Exercise: Report all lines of the records that contain "begin".
--*--
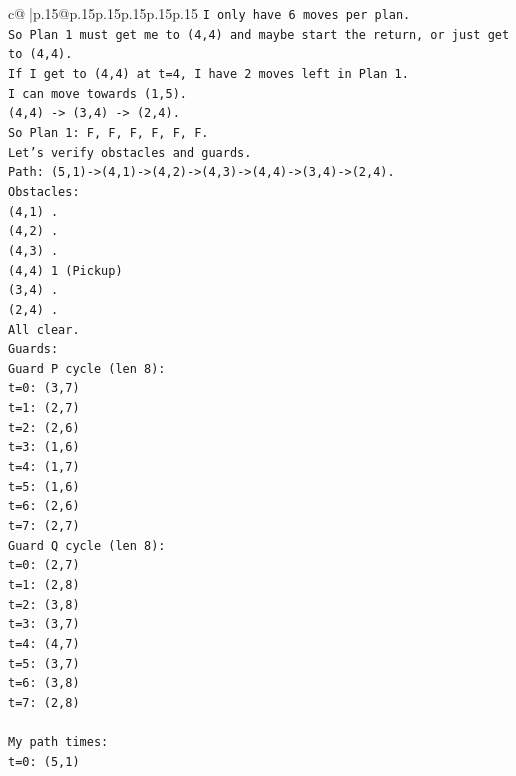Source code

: \documentclass{article}
\begin{document}
{\begin{supertabular}{c@{$\;$}|p{.15\linewidth}@{}p{.15\linewidth}p{.15\linewidth}p{.15\linewidth}p{.15\linewidth}p{.15\linewidth}}
{{{\texttt{I only have 6 moves per plan.} \\
\texttt{So Plan 1 must get me to (4,4) and maybe start the return, or just get to (4,4).} \\
\texttt{If I get to (4,4) at t=4, I have 2 moves left in Plan 1.} \\
\texttt{I can move towards (1,5).} \\
\texttt{(4,4) {-}> (3,4) {-}> (2,4).} \\
\texttt{So Plan 1: F, F, F, F, F, F.} \\
\texttt{Let's verify obstacles and guards.} \\
\texttt{Path: (5,1){-}>(4,1){-}>(4,2){-}>(4,3){-}>(4,4){-}>(3,4){-}>(2,4).} \\
\texttt{Obstacles:} \\
\texttt{(4,1) .} \\
\texttt{(4,2) .} \\
\texttt{(4,3) .} \\
\texttt{(4,4) 1 (Pickup)} \\
\texttt{(3,4) .} \\
\texttt{(2,4) .} \\
\texttt{All clear.} \\
\texttt{Guards:} \\
\texttt{Guard P cycle (len 8):} \\
\texttt{t=0: (3,7)} \\
\texttt{t=1: (2,7)} \\
\texttt{t=2: (2,6)} \\
\texttt{t=3: (1,6)} \\
\texttt{t=4: (1,7)} \\
\texttt{t=5: (1,6)} \\
\texttt{t=6: (2,6)} \\
\texttt{t=7: (2,7)} \\
\texttt{Guard Q cycle (len 8):} \\
\texttt{t=0: (2,7)} \\
\texttt{t=1: (2,8)} \\
\texttt{t=2: (3,8)} \\
\texttt{t=3: (3,7)} \\
\texttt{t=4: (4,7)} \\
\texttt{t=5: (3,7)} \\
\texttt{t=6: (3,8)} \\
\texttt{t=7: (2,8)} \\
\\ 
\texttt{My path times:} \\
\texttt{t=0: (5,1)} \\
}}}
\end{supertabular}}
\end{document}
--*--
Output below:
\begin{document}
{\begin{supertabular}{c@{$\;$}|p{.15\linewidth}@{}p{.15\linewidth}p{.15\linewidth}p{.15\linewidth}p{.15\linewidth}p{.15\linewidth}}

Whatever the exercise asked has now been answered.